__Problem details__.
In the records below, find the line that contains "无论您处于学习道路的哪个阶段" and repeat it, along with each line after it, exactly as written.

__Records for this exercise__.
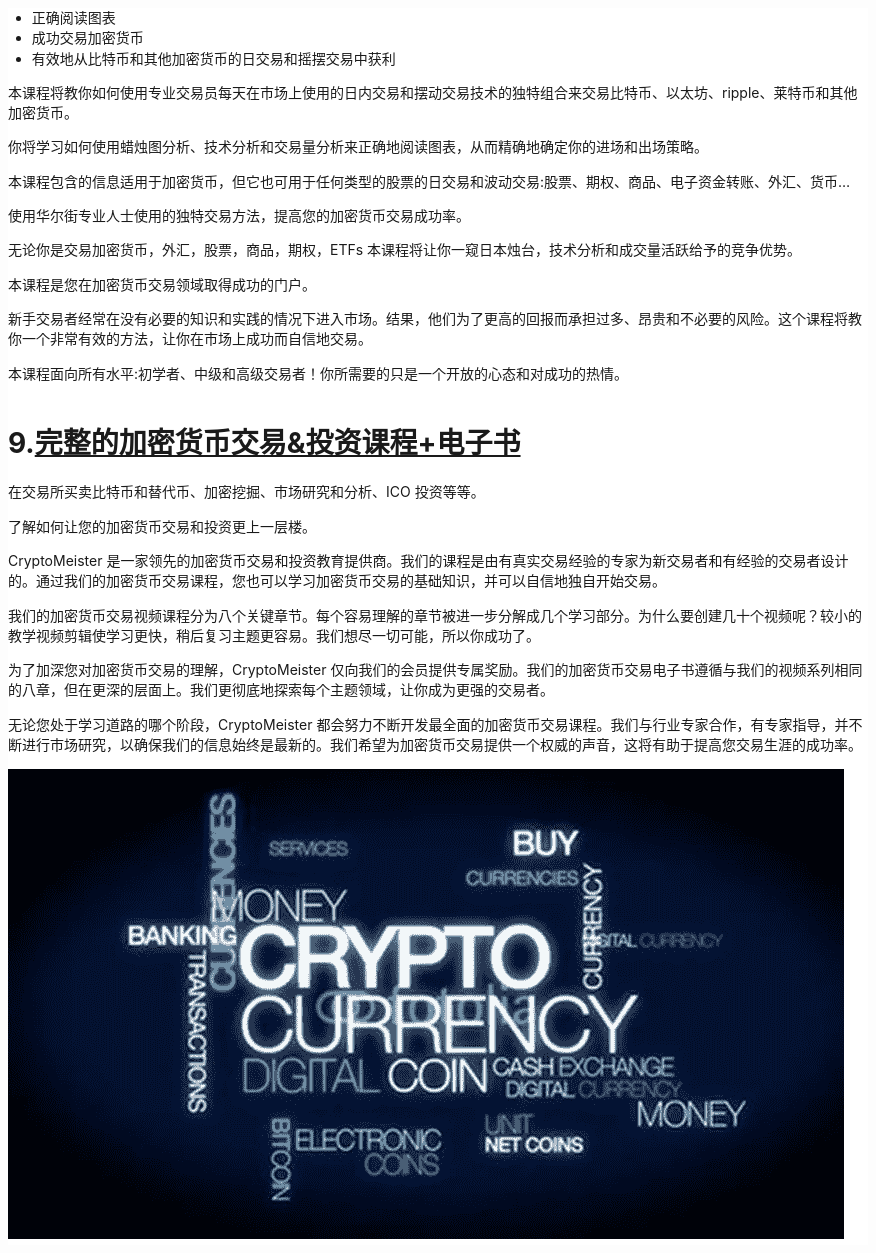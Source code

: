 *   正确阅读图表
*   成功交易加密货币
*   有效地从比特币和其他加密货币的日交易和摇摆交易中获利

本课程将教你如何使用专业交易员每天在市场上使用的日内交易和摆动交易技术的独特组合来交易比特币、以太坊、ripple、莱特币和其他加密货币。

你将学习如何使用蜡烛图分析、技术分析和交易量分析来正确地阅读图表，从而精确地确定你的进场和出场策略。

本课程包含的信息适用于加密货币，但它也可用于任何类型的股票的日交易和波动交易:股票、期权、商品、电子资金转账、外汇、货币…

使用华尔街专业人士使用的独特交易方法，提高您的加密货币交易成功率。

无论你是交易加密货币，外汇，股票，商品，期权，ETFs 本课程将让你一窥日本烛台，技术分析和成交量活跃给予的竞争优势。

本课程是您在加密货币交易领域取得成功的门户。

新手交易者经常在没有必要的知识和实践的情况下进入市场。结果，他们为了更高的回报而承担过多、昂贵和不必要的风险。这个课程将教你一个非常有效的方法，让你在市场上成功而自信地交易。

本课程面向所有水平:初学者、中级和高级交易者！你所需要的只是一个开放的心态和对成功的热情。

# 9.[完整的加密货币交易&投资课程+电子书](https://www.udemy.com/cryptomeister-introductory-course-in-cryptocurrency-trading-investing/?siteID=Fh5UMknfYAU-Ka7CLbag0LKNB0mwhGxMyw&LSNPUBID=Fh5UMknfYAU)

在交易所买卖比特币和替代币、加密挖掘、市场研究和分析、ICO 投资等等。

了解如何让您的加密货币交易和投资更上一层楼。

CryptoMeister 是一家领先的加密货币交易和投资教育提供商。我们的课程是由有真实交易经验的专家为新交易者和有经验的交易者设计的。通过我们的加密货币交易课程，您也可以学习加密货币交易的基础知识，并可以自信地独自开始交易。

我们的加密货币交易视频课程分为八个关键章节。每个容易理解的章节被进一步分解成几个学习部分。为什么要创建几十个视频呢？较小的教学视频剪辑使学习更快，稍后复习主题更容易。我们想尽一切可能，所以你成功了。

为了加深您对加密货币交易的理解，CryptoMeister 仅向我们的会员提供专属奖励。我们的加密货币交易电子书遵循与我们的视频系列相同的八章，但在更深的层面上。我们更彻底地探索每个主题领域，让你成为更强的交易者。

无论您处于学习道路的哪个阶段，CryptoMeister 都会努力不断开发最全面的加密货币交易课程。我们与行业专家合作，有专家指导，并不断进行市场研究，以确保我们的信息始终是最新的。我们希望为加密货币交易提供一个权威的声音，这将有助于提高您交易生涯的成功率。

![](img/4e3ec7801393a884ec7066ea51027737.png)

__Response to the exercise__.
无论您处于学习道路的哪个阶段，CryptoMeister 都会努力不断开发最全面的加密货币交易课程。我们与行业专家合作，有专家指导，并不断进行市场研究，以确保我们的信息始终是最新的。我们希望为加密货币交易提供一个权威的声音，这将有助于提高您交易生涯的成功率。

![](img/4e3ec7801393a884ec7066ea51027737.png)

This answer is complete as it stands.